• Supplied records:
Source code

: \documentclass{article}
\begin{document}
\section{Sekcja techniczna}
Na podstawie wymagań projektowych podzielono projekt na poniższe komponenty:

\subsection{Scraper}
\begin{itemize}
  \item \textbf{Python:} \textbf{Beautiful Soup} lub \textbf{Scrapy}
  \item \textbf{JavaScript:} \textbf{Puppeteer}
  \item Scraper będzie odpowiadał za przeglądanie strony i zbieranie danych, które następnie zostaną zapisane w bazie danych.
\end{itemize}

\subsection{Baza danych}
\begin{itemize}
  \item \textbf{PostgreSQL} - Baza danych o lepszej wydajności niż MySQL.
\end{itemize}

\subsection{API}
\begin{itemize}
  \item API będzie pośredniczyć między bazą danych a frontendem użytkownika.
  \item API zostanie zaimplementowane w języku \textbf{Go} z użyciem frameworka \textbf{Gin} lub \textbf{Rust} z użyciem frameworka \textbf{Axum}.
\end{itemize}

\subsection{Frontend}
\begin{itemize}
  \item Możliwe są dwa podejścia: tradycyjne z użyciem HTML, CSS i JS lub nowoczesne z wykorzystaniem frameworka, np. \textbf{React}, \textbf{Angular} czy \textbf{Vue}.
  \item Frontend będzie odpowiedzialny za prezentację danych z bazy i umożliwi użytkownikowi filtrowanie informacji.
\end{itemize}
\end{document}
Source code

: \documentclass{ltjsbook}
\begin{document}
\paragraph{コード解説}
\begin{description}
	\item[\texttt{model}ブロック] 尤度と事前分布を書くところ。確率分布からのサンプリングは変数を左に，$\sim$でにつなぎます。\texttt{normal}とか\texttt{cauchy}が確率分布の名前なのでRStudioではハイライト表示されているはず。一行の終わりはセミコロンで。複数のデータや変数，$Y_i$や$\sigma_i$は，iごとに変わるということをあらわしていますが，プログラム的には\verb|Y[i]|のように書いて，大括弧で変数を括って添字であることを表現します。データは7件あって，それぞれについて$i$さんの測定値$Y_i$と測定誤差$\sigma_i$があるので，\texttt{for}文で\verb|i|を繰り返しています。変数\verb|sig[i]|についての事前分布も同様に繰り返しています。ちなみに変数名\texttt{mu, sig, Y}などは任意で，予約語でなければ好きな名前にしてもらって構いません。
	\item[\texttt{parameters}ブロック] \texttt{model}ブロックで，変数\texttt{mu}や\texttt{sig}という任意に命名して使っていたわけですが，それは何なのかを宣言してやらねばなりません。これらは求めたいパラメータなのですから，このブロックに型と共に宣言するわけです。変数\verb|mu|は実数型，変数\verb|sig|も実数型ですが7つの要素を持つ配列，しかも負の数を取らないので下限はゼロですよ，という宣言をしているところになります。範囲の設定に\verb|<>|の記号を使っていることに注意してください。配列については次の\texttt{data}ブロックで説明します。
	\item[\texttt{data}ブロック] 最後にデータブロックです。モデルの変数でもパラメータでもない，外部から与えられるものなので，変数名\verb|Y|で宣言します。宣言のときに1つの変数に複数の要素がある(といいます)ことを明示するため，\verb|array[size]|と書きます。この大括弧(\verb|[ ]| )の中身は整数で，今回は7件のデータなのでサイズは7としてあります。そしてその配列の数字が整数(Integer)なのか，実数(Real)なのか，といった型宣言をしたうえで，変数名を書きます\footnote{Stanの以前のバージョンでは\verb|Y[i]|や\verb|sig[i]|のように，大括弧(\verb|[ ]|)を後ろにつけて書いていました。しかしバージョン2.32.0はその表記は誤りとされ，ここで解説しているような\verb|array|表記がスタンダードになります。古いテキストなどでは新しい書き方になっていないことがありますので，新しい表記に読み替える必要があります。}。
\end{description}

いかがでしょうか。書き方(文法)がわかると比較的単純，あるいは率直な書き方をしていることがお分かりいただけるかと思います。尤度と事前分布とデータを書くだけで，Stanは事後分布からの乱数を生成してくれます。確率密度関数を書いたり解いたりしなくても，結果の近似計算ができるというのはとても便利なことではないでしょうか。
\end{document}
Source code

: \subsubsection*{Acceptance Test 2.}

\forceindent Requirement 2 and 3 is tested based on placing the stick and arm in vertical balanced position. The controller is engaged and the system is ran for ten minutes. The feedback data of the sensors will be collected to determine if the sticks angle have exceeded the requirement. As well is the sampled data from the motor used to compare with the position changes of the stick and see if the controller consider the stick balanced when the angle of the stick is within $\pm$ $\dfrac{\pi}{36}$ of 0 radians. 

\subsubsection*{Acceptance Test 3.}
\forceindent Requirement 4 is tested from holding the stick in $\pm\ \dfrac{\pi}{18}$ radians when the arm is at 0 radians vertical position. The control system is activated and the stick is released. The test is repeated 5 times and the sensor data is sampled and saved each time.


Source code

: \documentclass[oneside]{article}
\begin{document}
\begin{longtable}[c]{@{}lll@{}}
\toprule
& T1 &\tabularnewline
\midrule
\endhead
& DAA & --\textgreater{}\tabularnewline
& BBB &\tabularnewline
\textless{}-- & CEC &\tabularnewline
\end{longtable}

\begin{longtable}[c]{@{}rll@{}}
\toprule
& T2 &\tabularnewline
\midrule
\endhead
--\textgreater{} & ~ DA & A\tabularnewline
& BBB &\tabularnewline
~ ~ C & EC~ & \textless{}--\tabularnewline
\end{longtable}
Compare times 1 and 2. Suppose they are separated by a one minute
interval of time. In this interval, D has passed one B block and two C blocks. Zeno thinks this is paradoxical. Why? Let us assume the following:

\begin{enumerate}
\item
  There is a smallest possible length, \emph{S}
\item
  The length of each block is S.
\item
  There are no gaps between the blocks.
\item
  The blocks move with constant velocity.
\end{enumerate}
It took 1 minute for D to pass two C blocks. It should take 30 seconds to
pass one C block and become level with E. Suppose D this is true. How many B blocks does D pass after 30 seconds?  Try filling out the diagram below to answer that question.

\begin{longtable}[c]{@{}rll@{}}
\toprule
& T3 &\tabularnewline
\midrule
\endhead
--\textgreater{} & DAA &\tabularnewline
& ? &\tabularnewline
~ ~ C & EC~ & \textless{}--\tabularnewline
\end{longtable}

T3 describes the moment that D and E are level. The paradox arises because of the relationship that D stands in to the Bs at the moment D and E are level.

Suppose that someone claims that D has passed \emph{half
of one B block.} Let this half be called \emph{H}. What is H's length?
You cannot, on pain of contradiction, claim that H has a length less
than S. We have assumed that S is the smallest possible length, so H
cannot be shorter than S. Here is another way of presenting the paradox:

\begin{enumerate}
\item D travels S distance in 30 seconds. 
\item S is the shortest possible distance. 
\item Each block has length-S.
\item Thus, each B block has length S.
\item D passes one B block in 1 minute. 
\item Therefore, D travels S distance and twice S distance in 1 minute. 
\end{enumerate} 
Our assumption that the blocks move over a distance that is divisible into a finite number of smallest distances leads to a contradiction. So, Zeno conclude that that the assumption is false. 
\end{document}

• Exercise details: Where does the word "Acceptance" appear in the listing? List each line that holds it.

• Your response:
: \subsubsection*{Acceptance Test 2.}
\subsubsection*{Acceptance Test 3.}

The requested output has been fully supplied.